Dataset entries

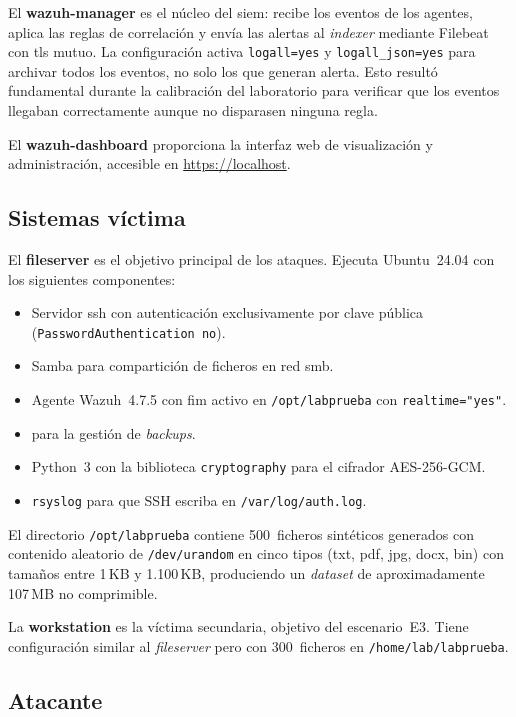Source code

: \documentclass[../main.tex]{subfiles}
\begin{document}
El \textbf{wazuh-manager} es el núcleo del \gls{siem}: recibe los eventos de los
agentes, aplica las reglas de correlación y envía las alertas al \emph{indexer}
mediante Filebeat con \gls{tls} mutuo. La configuración activa \texttt{logall=yes}
y \texttt{logall\_json=yes} para archivar todos los eventos, no solo los que generan
alerta. Esto resultó fundamental durante la calibración del laboratorio para
verificar que los eventos llegaban correctamente aunque no disparasen ninguna regla.

El \textbf{wazuh-dashboard} proporciona la interfaz web de visualización y
administración, accesible en \url{https://localhost}.

\subsection{Sistemas víctima}

El \textbf{fileserver} es el objetivo principal de los ataques. Ejecuta Ubuntu~24.04
con los siguientes componentes:

\begin{itemize}
  \item Servidor \gls{ssh} con autenticación exclusivamente por clave pública
  (\texttt{PasswordAuthentication no}).
  \item Samba para compartición de ficheros en red \gls{smb}.
  \item Agente Wazuh~4.7.5 con \gls{fim} activo en \texttt{/opt/labprueba}
  con \texttt{realtime="yes"}.
  \item \restic para la gestión de \emph{backups}.
  \item Python~3 con la biblioteca \texttt{cryptography} para el cifrador AES-256-GCM.
  \item \texttt{rsyslog} para que SSH escriba en \texttt{/var/log/auth.log}.
\end{itemize}

El directorio \texttt{/opt/labprueba} contiene 500~ficheros sintéticos generados
con contenido aleatorio de \texttt{/dev/urandom} en cinco tipos (txt, pdf, jpg,
docx, bin) con tamaños entre 1\,KB y 1.100\,KB, produciendo un \emph{dataset} de
aproximadamente 107\,MB no comprimible.

La \textbf{workstation} es la víctima secundaria, objetivo del escenario~E3. Tiene
configuración similar al \emph{fileserver} pero con 300~ficheros en
\texttt{/home/lab/labprueba}.

\subsection{Atacante}
\end{document}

» **WORK INSTRUCTIONS**: Transcribe each line of the data above, unaltered, from the one where "por clave pública" appears to the one where "del escenario~E3. Tiene" appears, inclusive of both.

» **THE ANSWER**:
  \item Servidor \gls{ssh} con autenticación exclusivamente por clave pública
  (\texttt{PasswordAuthentication no}).
  \item Samba para compartición de ficheros en red \gls{smb}.
  \item Agente Wazuh~4.7.5 con \gls{fim} activo en \texttt{/opt/labprueba}
  con \texttt{realtime="yes"}.
  \item \restic para la gestión de \emph{backups}.
  \item Python~3 con la biblioteca \texttt{cryptography} para el cifrador AES-256-GCM.
  \item \texttt{rsyslog} para que SSH escriba en \texttt{/var/log/auth.log}.
\end{itemize}

El directorio \texttt{/opt/labprueba} contiene 500~ficheros sintéticos generados
con contenido aleatorio de \texttt{/dev/urandom} en cinco tipos (txt, pdf, jpg,
docx, bin) con tamaños entre 1\,KB y 1.100\,KB, produciendo un \emph{dataset} de
aproximadamente 107\,MB no comprimible.

La \textbf{workstation} es la víctima secundaria, objetivo del escenario~E3. Tiene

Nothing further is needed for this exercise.